Produktvergleich be quiet! Silent Loop 120mm, be quiet! Silent Loop 240mm, be quiet! Silent Loop 280mm | Geizhals Deutschland


----------



## vfxworld (22. September 2016)

*AW: AiO Wasserkühlung*

Schade das be quiet bei den verwendeten Materialien Kompromisse gemacht hat, sonst hätte ich mir die auch geholt. Technisch ist die Top, Kupferradiator, richtige Wakü Teile, die Pumpe. Aber wieso so hässliche Rohre und der Block sieht auch nicht gerade hochwertig aus.


----------



## delta234 (24. September 2016)

*AW: AiO Wasserkühlung*

Danke schonmal


----------



## Abductee (24. September 2016)

*AW: AiO Wasserkühlung*



vfxworld schrieb:


> Aber wieso so hässliche Rohre und der Block sieht auch nicht gerade hochwertig aus.



So etwas schimpft sich Knickschutz und soll verhindern das DAU`s den Schlauch knicken.
Schwarzes Alu und die vernickelte Kupferbodenplatte empfind ich auch als absolut schäbig, da hätte sich BeQuiet wirklich was besseres einfallen lassen können.


----------



## Chimera (24. September 2016)

*AW: AiO Wasserkühlung*



Abductee schrieb:


> So etwas schimpft sich Knickschutz und soll verhindern das DAU`s den Schlauch knicken.
> Schwarzes Alu und die vernickelte Kupferbodenplatte empfind ich auch als absolut schäbig, da hätte sich BeQuiet wirklich was besseres einfallen lassen können.



Wobei sie mir(!) persönlich besser gefällt als die Kelvin.

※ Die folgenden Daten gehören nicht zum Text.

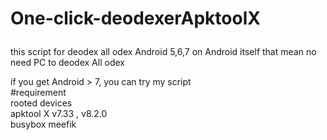 # One-click-deodexerApktoolX<p>
this script for deodex all odex Android 5,6,7 on Android itself
that mean no need PC to deodex All odex </p>
if you get Android > 7, you can try my script<br/>
#requirement<br/>
rooted devices<br/>
apktool X v7.33 , v8.2.0 <br/>
busybox meefik
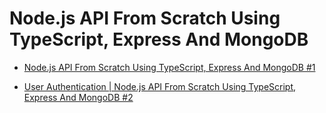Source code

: # Node.js API From Scratch Using TypeScript, Express And MongoDB

- [Node.js API From Scratch Using TypeScript, Express And MongoDB #1](https://youtu.be/1o9YOHeKhNQ?list=PLR8IIoI7xe3xDzVsEjjUcYiOZosQmv6ey)

- [User Authentication | Node.js API From Scratch Using TypeScript, Express And MongoDB #2](https://youtu.be/FXzsv2BJLKs?list=PLR8IIoI7xe3xDzVsEjjUcYiOZosQmv6ey)
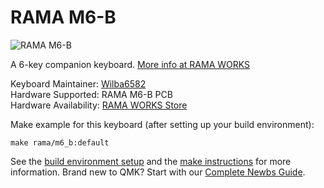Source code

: # RAMA M6-B

![RAMA M6-B](https://static1.squarespace.com/static/563c788ae4b099120ae219e2/t/59fc7b1053450adf5bf9a852/1515932239307/RAMA-RAMA-M6-DSA-XO-CAPS.73-3_1.jpg?format=1500w)

A 6-key companion keyboard. [More info at RAMA WORKS](https://rama.works/m6a)

Keyboard Maintainer: [Wilba6582](https://github.com/Wilba6582)  
Hardware Supported: RAMA M6-B PCB  
Hardware Availability: [RAMA WORKS Store](https://ramaworks.store/)

Make example for this keyboard (after setting up your build environment):

    make rama/m6_b:default

See the [build environment setup](https://docs.qmk.fm/#/getting_started_build_tools) and the [make instructions](https://docs.qmk.fm/#/getting_started_make_guide) for more information. Brand new to QMK? Start with our [Complete Newbs Guide](https://docs.qmk.fm/#/newbs).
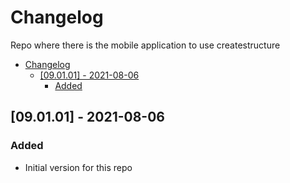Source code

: # Changelog
Repo where there is the mobile application to use createstructure

- [Changelog](#changelog)
  - [[09.01.01] - 2021-08-06](#090101---2021-08-06)
    - [Added](#added)

## [09.01.01] - 2021-08-06
### Added
- Initial version for this repo
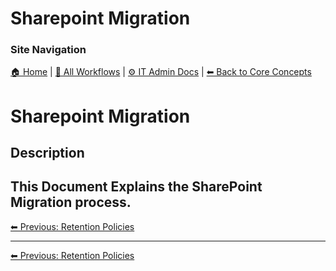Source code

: <!-- description: Documentation about Sharepoint Migration for Your Organization. -->

# Sharepoint Migration

### Site Navigation
[🏠 Home](../../README.md) | [📂 All Workflows](../../users/users.md) | [⚙ IT Admin Docs](../../it-admins/README.md) | [⬅ Back to Core Concepts](../README.md)

# Sharepoint Migration

## Description
This Document Explains the SharePoint Migration process.
---

[⬅ Previous: Retention Policies](retention-policies.md)

---

[⬅ Previous: Retention Policies](retention-policies.md)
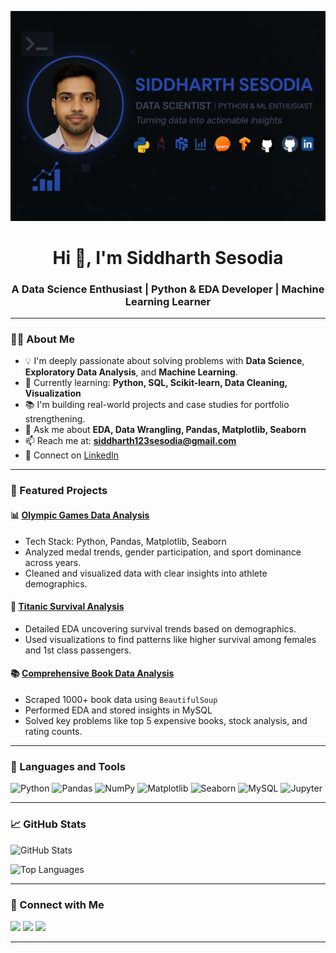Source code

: ![logo](https://github.com/siddharth-sys/siddharth-sys/blob/main/Siddharth_banner.png)
<h1 align="center">Hi 👋, I'm Siddharth Sesodia</h1>
<h3 align="center">A Data Science Enthusiast | Python & EDA Developer | Machine Learning Learner</h3>

---
### 👨‍💻 About Me
- 💡 I'm deeply passionate about solving problems with **Data Science**, **Exploratory Data Analysis**, and **Machine Learning**.
- 🧠 Currently learning: **Python, SQL, Scikit-learn, Data Cleaning, Visualization**
- 📚 I'm building real-world projects and case studies for portfolio strengthening.
- 💬 Ask me about **EDA, Data Wrangling, Pandas, Matplotlib, Seaborn**
- 📫 Reach me at: **siddharth123sesodia@gmail.com**
- 🔗 Connect on [LinkedIn](https://linkedin.com/in/siddharth-sesodia-a26a49192)

---

### 🚀 Featured Projects

#### 📊 [Olympic Games Data Analysis](https://github.com/siddharth-sys/Olympic-EDA)
- Tech Stack: Python, Pandas, Matplotlib, Seaborn
- Analyzed medal trends, gender participation, and sport dominance across years.
- Cleaned and visualized data with clear insights into athlete demographics.

#### 🚢 [Titanic Survival Analysis](https://github.com/siddharth-sys/Titanic-EDA)
- Detailed EDA uncovering survival trends based on demographics.
- Used visualizations to find patterns like higher survival among females and 1st class passengers.

#### 📚 [Comprehensive Book Data Analysis](https://github.com/siddharth-sys/Book-Scraper-MySQL)
- Scraped 1000+ book data using `BeautifulSoup`
- Performed EDA and stored insights in MySQL
- Solved key problems like top 5 expensive books, stock analysis, and rating counts.

---

### 🧰 Languages and Tools

![Python](https://img.shields.io/badge/Python-3776AB?logo=python&logoColor=white)
![Pandas](https://img.shields.io/badge/Pandas-150458?logo=pandas)
![NumPy](https://img.shields.io/badge/Numpy-013243?logo=numpy)
![Matplotlib](https://img.shields.io/badge/Matplotlib-ffffff?logo=matplotlib)
![Seaborn](https://img.shields.io/badge/Seaborn-2E8BC0?logo=seaborn)
![MySQL](https://img.shields.io/badge/MySQL-00758F?logo=mysql&logoColor=white)
![Jupyter](https://img.shields.io/badge/Jupyter-F37626?logo=jupyter&logoColor=white)

---

### 📈 GitHub Stats

<p align="left">
  <img src="https://github-readme-stats.vercel.app/api?username=siddharth-sys&show_icons=true&locale=en" alt="GitHub Stats" />
</p>

<p align="left">
  <img src="https://github-readme-stats.vercel.app/api/top-langs?username=siddharth-sys&show_icons=true&locale=en&layout=compact" alt="Top Languages" />
</p>

---

### 🔗 Connect with Me
<a href="https://linkedin.com/in/siddharth-sesodia-a26a49192"><img src="https://img.shields.io/badge/LinkedIn-blue?logo=linkedin" /></a>
<a href="https://kaggle.com/siddharth sesodia"><img src="https://img.shields.io/badge/Kaggle-20BEFF?logo=kaggle" /></a>
<a href="mailto:siddharth123sesodia@gmail.com"><img src="https://img.shields.io/badge/Gmail-red?logo=gmail" /></a>

---
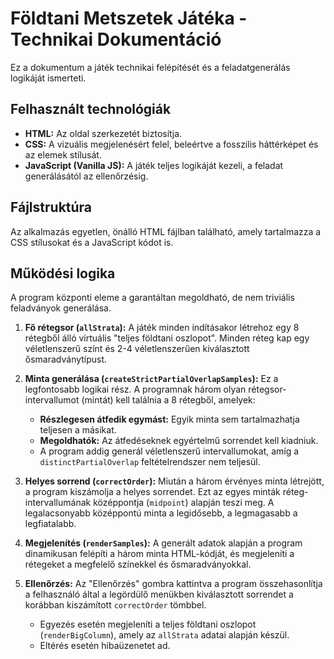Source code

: # Földtani Metszetek Játéka - Technikai Dokumentáció

Ez a dokumentum a játék technikai felépítését és a feladatgenerálás logikáját ismerteti.

## Felhasznált technológiák

* **HTML:** Az oldal szerkezetét biztosítja.
* **CSS:** A vizuális megjelenésért felel, beleértve a fosszilis háttérképet és az elemek stílusát.
* **JavaScript (Vanilla JS):** A játék teljes logikáját kezeli, a feladat generálásától az ellenőrzésig.

## Fájlstruktúra

Az alkalmazás egyetlen, önálló HTML fájlban található, amely tartalmazza a CSS stílusokat és a JavaScript kódot is.

## Működési logika

A program központi eleme a garantáltan megoldható, de nem triviális feladványok generálása.

1.  **Fő rétegsor (`allStrata`):** A játék minden indításakor létrehoz egy 8 rétegből álló virtuális "teljes földtani oszlopot". Minden réteg kap egy véletlenszerű színt és 2-4 véletlenszerűen kiválasztott ősmaradványtípust.

2.  **Minta generálása (`createStrictPartialOverlapSamples`):** Ez a legfontosabb logikai rész. A programnak három olyan rétegsor-intervallumot (mintát) kell találnia a 8 rétegből, amelyek:
    * **Részlegesen átfedik egymást:** Egyik minta sem tartalmazhatja teljesen a másikat.
    * **Megoldhatók:** Az átfedéseknek egyértelmű sorrendet kell kiadniuk.
    * A program addig generál véletlenszerű intervallumokat, amíg a `distinctPartialOverlap` feltételrendszer nem teljesül.

3.  **Helyes sorrend (`correctOrder`):** Miután a három érvényes minta létrejött, a program kiszámolja a helyes sorrendet. Ezt az egyes minták réteg-intervallumának középpontja (`midpoint`) alapján teszi meg. A legalacsonyabb középpontú minta a legidősebb, a legmagasabb a legfiatalabb.

4.  **Megjelenítés (`renderSamples`):** A generált adatok alapján a program dinamikusan felépíti a három minta HTML-kódját, és megjeleníti a rétegeket a megfelelő színekkel és ősmaradványokkal.

5.  **Ellenőrzés:** Az "Ellenőrzés" gombra kattintva a program összehasonlítja a felhasználó által a legördülő menükben kiválasztott sorrendet a korábban kiszámított `correctOrder` tömbbel.
    * Egyezés esetén megjeleníti a teljes földtani oszlopot (`renderBigColumn`), amely az `allStrata` adatai alapján készül.
    * Eltérés esetén hibaüzenetet ad.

Der Alu-Look gleicht bissel den Blenden von Lamptron Lüsteus und sieht nicht so nach billigem Plastik wie bei manch anderen AIOs aus. Nuuur, warum bei dem Preis nicht gleich Shadow Wings Lüfis verwendet wurden... Ist ja schon etwas teurer als die Pendants von Fractal, was aber nicht an den hochwertigeren Lüfis liegen kann, da ja nur Pure Wings zum Einsatz kommen (sind nicht schlecht, aber halt auch keine super-duper Modelle).
Naja, preislich dürft sie aber noch bissel runterwandern, denn immo würd ich noch eher zur (hier in der CH) deutlich günstigeren Eisbaer greifen.


----------



## Loc-Deu (27. September 2016)

*AW: AiO Wasserkühlung*

Zu PCGH schiel.. Wann kommt der test


----------



## Threshold (27. September 2016)

*AW: AiO Wasserkühlung*



Loc-Deu schrieb:


> Zu PCGH schiel.. Wann kommt der test



Von den dingern gibt es noch keinen einzigen Test, hat noch niemand gemacht. Echt komisch.


----------



## Lios Nudin (27. September 2016)

*AW: AiO Wasserkühlung*

Die be quiet! AiO-Kuhlung Silent Loop 240mm im Test - Hardwareluxx

be quiet! Silent Loop im Test - ComputerBase


----------



## Chimera (27. September 2016)

*AW: AiO Wasserkühlung*

Ok, klingt aber nicht so toll, wenn man die Garantie verliert beim erweitern der Silent Loop. Ebenso interessant find ich in der CB Review folgende Aussage: "Ebenso wie durch eine Pumpendrosselung geht dies mit dem Garantieverlust des Silent Loop einher."  Naja, dann halt doch eher die Eisbaer, obwohl mich von der Optik her die Silent Loop eher angesprochen hät.


----------